Ep 309: Alex van der Kooij, Adrian Lonigro (November 3, 2011)

Rounds: Here.

Alex returns after yesterday's close game; it is revealed that he is a cryptic crossword fan, which must make David happy.  Alex has written guides for people to help them get into the mindset of how to solve cryptic crosswords (distributed to his students at the University of the Third Age, I believe).  Richard mentions David's book Puzzled which also has a similar theme -- I must acquire a copy at some point.

Today's challenger is student teacher Adrian Lonigro, whose ambition is to become a commentator for the Eurovision Song Contest.  He has apparently loved it ever since he first watched it back in 1993 (he was nine at the time), and has watched it every year since, as well as some of the older ones.  He's not been to one in person, but he has attended the Swedish and Danish national finals.
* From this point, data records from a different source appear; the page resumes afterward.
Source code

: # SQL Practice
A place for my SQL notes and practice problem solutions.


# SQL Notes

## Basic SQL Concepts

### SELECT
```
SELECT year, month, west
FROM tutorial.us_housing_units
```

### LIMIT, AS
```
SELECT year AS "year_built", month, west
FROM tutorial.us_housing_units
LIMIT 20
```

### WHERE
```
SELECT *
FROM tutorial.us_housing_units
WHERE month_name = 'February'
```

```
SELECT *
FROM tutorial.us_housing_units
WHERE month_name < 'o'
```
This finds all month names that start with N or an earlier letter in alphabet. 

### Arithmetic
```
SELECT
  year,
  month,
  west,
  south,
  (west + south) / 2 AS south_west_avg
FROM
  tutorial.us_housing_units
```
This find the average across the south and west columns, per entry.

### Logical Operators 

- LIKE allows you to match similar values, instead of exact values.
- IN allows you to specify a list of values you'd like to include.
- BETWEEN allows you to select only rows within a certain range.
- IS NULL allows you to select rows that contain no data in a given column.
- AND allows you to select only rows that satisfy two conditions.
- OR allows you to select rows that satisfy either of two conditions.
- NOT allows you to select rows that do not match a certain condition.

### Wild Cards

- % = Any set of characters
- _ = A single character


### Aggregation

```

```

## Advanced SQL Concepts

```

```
Prior to the second round, Lily mentions that the Eurovision Song Contest is a big event in her family, too, and in fact they have a tradition of filling out a spreadsheet with all of their votes.  In the post-show chat Lily also mentions that her favourite Eurovision character is Epic Sax Guy (part of Moldova's 2010 entry).

This is another close match for Alex, but he was ahead going into the conundrum and solving it sealed his victory over Adrian, 51 to 38.It didn't feel like a very convincing performance from either competitor, though, with six-letter words being the order of the day.
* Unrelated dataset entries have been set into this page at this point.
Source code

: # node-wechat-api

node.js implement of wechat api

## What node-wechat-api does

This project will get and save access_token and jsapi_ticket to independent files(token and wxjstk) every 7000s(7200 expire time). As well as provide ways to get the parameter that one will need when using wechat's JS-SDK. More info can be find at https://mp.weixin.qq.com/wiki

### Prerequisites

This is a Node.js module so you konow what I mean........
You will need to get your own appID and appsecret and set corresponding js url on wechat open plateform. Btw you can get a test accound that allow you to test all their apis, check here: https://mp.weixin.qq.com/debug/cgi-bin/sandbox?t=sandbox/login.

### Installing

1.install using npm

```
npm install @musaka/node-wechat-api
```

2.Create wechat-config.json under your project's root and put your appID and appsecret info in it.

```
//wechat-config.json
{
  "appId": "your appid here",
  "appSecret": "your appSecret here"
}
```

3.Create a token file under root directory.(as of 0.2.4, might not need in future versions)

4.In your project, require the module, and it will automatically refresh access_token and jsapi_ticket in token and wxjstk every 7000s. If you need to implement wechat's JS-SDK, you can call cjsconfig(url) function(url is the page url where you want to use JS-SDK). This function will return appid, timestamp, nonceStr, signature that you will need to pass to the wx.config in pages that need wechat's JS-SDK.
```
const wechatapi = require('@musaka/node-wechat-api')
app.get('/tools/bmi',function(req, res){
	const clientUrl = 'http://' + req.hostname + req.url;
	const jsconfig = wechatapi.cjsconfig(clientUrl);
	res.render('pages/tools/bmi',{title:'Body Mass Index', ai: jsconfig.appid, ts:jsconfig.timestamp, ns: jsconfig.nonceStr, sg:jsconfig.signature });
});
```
On the other hand, I was not always able to find the better options in time, and with a failure on one numbers round my final score of 65 is perhaps more flattering than it should be.  The highlight here was once again finding a longer word than David, although the reverse happened twice.  No full monty this game, which dooms the grand slam but the Clayton's one is still alive.
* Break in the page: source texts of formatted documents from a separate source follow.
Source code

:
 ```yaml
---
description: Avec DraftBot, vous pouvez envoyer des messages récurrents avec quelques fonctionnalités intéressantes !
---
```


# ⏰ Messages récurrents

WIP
As usual, details after the jump.

Round 1: D P H A I E N G O

Not necessarily the easiest mix to do well on, until the G turned up and the mix turned friendlier.  Neither contestant used the -ING to its potential, finding only six-letter words.  As a point of technique here, to get the most out of -ING it's usually better to have only two other vowels, not three.  There are exceptions, of course, but I believe there's much more potential for eight- and nine-letter words with 4 consonants and 2 vowels than with 3 consonants and 3 vowels.  In this case the S would have given the easy eight of HEADINGS.

I was aiming for something different from the third letter on, though, and astonished that the O that I had been willing to appear actually turned up.  I found: PAID, HEAD, PINHEAD, HEADING, and finally DIAPHONE.  So keen was I on this word that I might have chosen vowels for the last two letters in order to get it; a U instead would have the consolation prize of DAUPHINE, also for eight.

Why was I so keen on this?  Because it's one of the long words in the Letters and Numbers example games on David's webpages!  The mix there had an R instead of a G, bringing ORPHANED into play, but I was pleased to spot the potential for DIAPHONE, and very, very happy when it showed up.  Strangely enough, David only finds sevens here, so I can feel extra smug.

Choosing five vowels in this round would have allowed the unlikely full monty of AUDIPHONE, so the potential to keep the streak alive was there.  A shame that it did not play out like that.

Adrian: HINGED

Scores: Alex 0 (6), Adrian 0 (6), me 8

Round 2: S F R U I A T D B

I would have gone against usual policy and chosen a fourth vowel at the end here.  There's some good combining letters, but it's hard for them to meet their potential without that E.  FRUITED, STRAFED, FAIREST, TIRADES, DUSTIER, and SURFEIT would all be available (the first the most obvious, granted).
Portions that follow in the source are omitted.